When we finally arrived back in the UK, we didn’t speak for about two years, such was the extent of the alienation and misery we felt from our abortive attempt to be Kings of the Open Road, or whatever it was. Nonetheless, speak we eventually did, and with these experiences firmly ingrained in our minds and never to be repeated, we developed a close friendship that endured until life, or should I say death, made its final intervention.
Winding forward many years to the day before I left the UK for Australia, in October 2014, I gave Sterling a hug, and said I’d see him again soon.
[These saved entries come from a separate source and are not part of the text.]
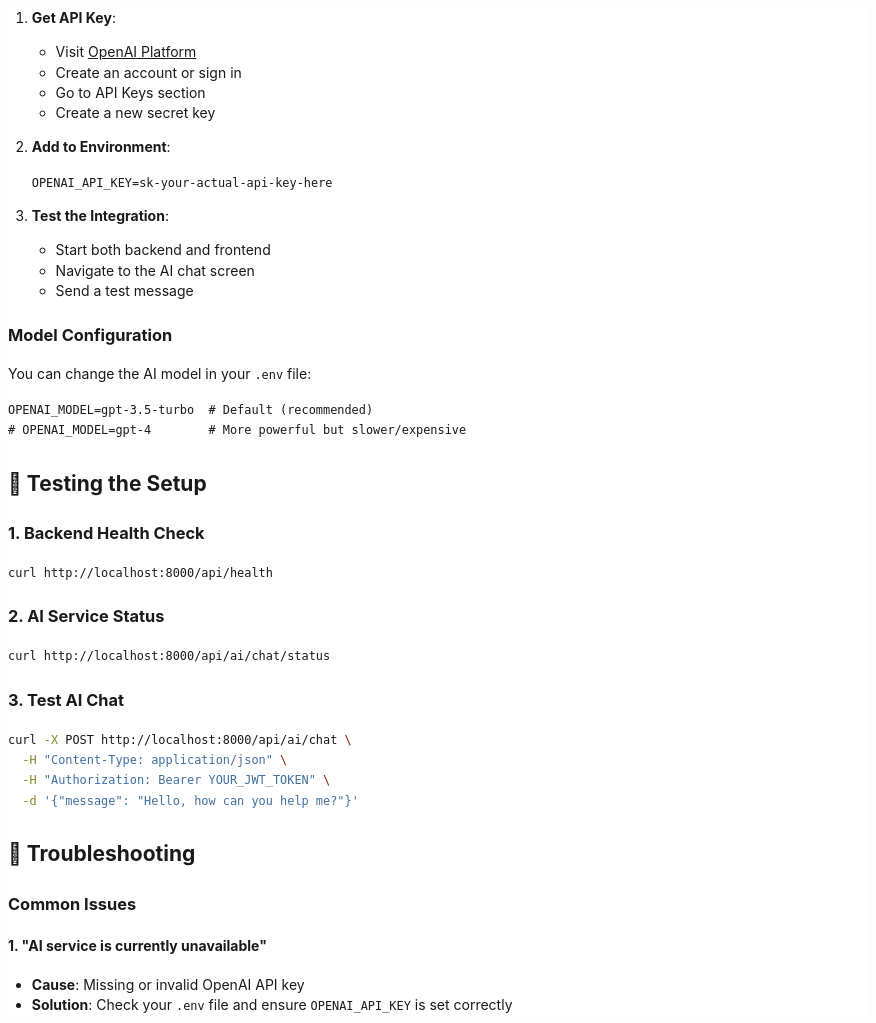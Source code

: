 1. **Get API Key**:
   - Visit [OpenAI Platform](https://platform.openai.com/)
   - Create an account or sign in
   - Go to API Keys section
   - Create a new secret key

2. **Add to Environment**:
   ```env
   OPENAI_API_KEY=sk-your-actual-api-key-here
   ```

3. **Test the Integration**:
   - Start both backend and frontend
   - Navigate to the AI chat screen
   - Send a test message

### Model Configuration

You can change the AI model in your `.env` file:
```env
OPENAI_MODEL=gpt-3.5-turbo  # Default (recommended)
# OPENAI_MODEL=gpt-4        # More powerful but slower/expensive
```

## 🧪 Testing the Setup

### 1. Backend Health Check
```bash
curl http://localhost:8000/api/health
```

### 2. AI Service Status
```bash
curl http://localhost:8000/api/ai/chat/status
```

### 3. Test AI Chat
```bash
curl -X POST http://localhost:8000/api/ai/chat \
  -H "Content-Type: application/json" \
  -H "Authorization: Bearer YOUR_JWT_TOKEN" \
  -d '{"message": "Hello, how can you help me?"}'
```

## 🚨 Troubleshooting

### Common Issues

#### 1. "AI service is currently unavailable"
- **Cause**: Missing or invalid OpenAI API key
- **Solution**: Check your `.env` file and ensure `OPENAI_API_KEY` is set correctly
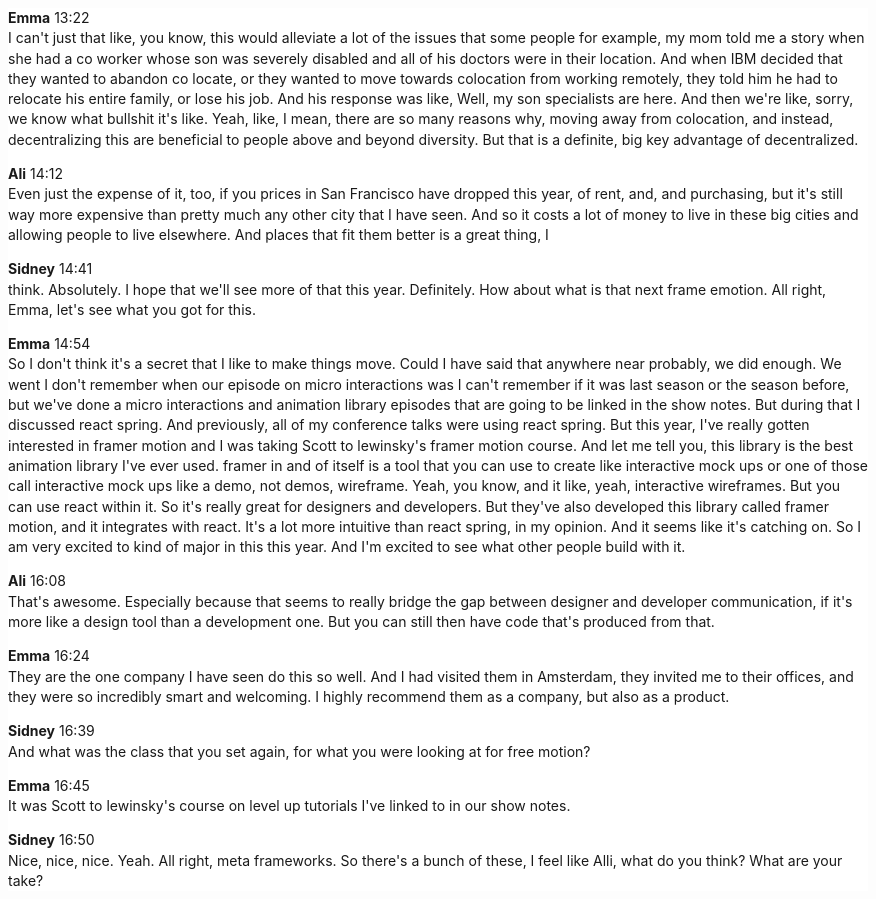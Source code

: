 **Emma**  13:22  
I can't just that like, you know, this would alleviate a lot of the issues that some people for example, my mom told me a story when she had a co worker whose son was severely disabled and all of his doctors were in their location. And when IBM decided that they wanted to abandon co locate, or they wanted to move towards colocation from working remotely, they told him he had to relocate his entire family, or lose his job. And his response was like, Well, my son specialists are here. And then we're like, sorry, we know what bullshit it's like. Yeah, like, I mean, there are so many reasons why, moving away from colocation, and instead, decentralizing this are beneficial to people above and beyond diversity. But that is a definite, big key advantage of decentralized.

**Ali**  14:12  
Even just the expense of it, too, if you prices in San Francisco have dropped this year, of rent, and, and purchasing, but it's still way more expensive than pretty much any other city that I have seen. And so it costs a lot of money to live in these big cities and allowing people to live elsewhere. And places that fit them better is a great thing, I

**Sidney**  14:41  
think. Absolutely. I hope that we'll see more of that this year. Definitely. How about what is that next frame emotion. All right, Emma, let's see what you got for this.

**Emma**  14:54  
So I don't think it's a secret that I like to make things move. Could I have said that anywhere near probably, we did enough. We went I don't remember when our episode on micro interactions was I can't remember if it was last season or the season before, but we've done a micro interactions and animation library episodes that are going to be linked in the show notes. But during that I discussed react spring. And previously, all of my conference talks were using react spring. But this year, I've really gotten interested in framer motion and I was taking Scott to lewinsky's framer motion course. And let me tell you, this library is the best animation library I've ever used. framer in and of itself is a tool that you can use to create like interactive mock ups or one of those call interactive mock ups like a demo, not demos, wireframe. Yeah, you know, and it like, yeah, interactive wireframes. But you can use react within it. So it's really great for designers and developers. But they've also developed this library called framer motion, and it integrates with react. It's a lot more intuitive than react spring, in my opinion. And it seems like it's catching on. So I am very excited to kind of major in this this year. And I'm excited to see what other people build with it.

**Ali**  16:08  
That's awesome. Especially because that seems to really bridge the gap between designer and developer communication, if it's more like a design tool than a development one. But you can still then have code that's produced from that.

**Emma**  16:24  
They are the one company I have seen do this so well. And I had visited them in Amsterdam, they invited me to their offices, and they were so incredibly smart and welcoming. I highly recommend them as a company, but also as a product.

**Sidney**  16:39  
And what was the class that you set again, for what you were looking at for free motion?

**Emma**  16:45  
It was Scott to lewinsky's course on level up tutorials I've linked to in our show notes.

**Sidney**  16:50  
Nice, nice, nice. Yeah. All right, meta frameworks. So there's a bunch of these, I feel like Alli, what do you think? What are your take?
The intervening years had seen us ride various highs and lows in our lives, but most often accompanied with a great deal of laughter, comradeship and love, and an unbroken sense of loyalty, that continues to this day, even beyond death. Of course, that day I said goodbye to Sterling, I had no idea that I would never see him again, and a year later I was crushed to receive a late night message from his beloved daughter, telling me that her dad had died suddenly, aged only 45. Me being me, I got drunk immediately and sat miserably in my cups for some time, bereft, homesick and heartbroken. But I was privileged, soon after, to be asked to write the eulogy for Sterling’s funeral, in which I remembered a friend who was funny, warm, sometimes cruel, but always loyal, and fearlessly and joyously rude to everyone he met, a Falstaffian figure if ever there was one. I loved him very much, and I can honestly say that scarcely a day has gone by since his death, that I haven’t thought of him and wished that things had somehow turned out differently. But as is the way of things, life rarely dances to the tune we desire, and we are slaves to its vagaries and caprice.
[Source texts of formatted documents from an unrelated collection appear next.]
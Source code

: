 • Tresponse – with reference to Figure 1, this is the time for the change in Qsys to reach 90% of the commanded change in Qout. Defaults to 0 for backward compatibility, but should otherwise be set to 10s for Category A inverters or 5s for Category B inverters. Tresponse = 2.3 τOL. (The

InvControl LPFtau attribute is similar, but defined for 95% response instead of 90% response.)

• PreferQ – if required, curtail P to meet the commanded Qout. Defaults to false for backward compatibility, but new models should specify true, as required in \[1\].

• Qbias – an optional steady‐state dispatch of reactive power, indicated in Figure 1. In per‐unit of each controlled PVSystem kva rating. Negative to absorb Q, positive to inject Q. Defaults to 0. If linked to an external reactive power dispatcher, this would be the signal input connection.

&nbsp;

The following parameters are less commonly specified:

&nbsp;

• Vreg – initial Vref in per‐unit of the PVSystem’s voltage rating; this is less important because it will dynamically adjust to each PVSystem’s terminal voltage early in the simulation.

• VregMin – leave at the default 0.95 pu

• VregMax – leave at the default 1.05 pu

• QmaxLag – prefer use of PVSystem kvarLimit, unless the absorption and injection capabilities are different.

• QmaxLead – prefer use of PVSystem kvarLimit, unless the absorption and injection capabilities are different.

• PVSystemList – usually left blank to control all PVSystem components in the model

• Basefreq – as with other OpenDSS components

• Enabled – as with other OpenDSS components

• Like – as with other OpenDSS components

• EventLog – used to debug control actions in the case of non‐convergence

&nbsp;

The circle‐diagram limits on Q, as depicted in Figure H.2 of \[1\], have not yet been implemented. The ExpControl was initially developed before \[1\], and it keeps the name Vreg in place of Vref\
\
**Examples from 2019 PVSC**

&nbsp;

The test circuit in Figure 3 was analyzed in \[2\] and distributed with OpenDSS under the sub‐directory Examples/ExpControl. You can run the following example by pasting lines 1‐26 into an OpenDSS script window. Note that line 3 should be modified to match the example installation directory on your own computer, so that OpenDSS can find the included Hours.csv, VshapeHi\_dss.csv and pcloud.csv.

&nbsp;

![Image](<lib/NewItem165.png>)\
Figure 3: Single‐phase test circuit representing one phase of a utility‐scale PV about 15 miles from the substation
Looking back on our hard time in the snowfields and car parks of a distant America, my memories of misery and cold are, of course, warmed by the stronger notes of the genuine and enduring friendship we shared after that time. Some time ago, after the deaths of both Sterling and, shortly after, my mother, a wise person told me that, although they are gone from this room, we are still very much in a relationship with the dead. And so it is. I catch his distinctive laugh often, smile at the memory of his immense rudeness and am comforted by the warmth of his great presence, however distant it now may be.
Nick Jordan
In loving memory of Sterling Todd Hug, 18.09.1969 – 20.07.2015

I knew of Sterling, the special friendship you both shared, the attempted rediscovery of ‘around America’, through your mum. She too spoke fondly of that experience of friendship you both shared. As we talked I could feel the pain as she relayed the lose of a friend so special. It too have felt familiar with such lose. Still yet to this day, very hard to cope. Good to hear again though, the full story from one side, of one half the source. Excellent… Sterlingly Reputable
Sorry Nick I hope you know I meant loss. Dummy me
Thank you Larry, yeah he was a very dear friend indeed. Such a sad loss. But some fine memories too.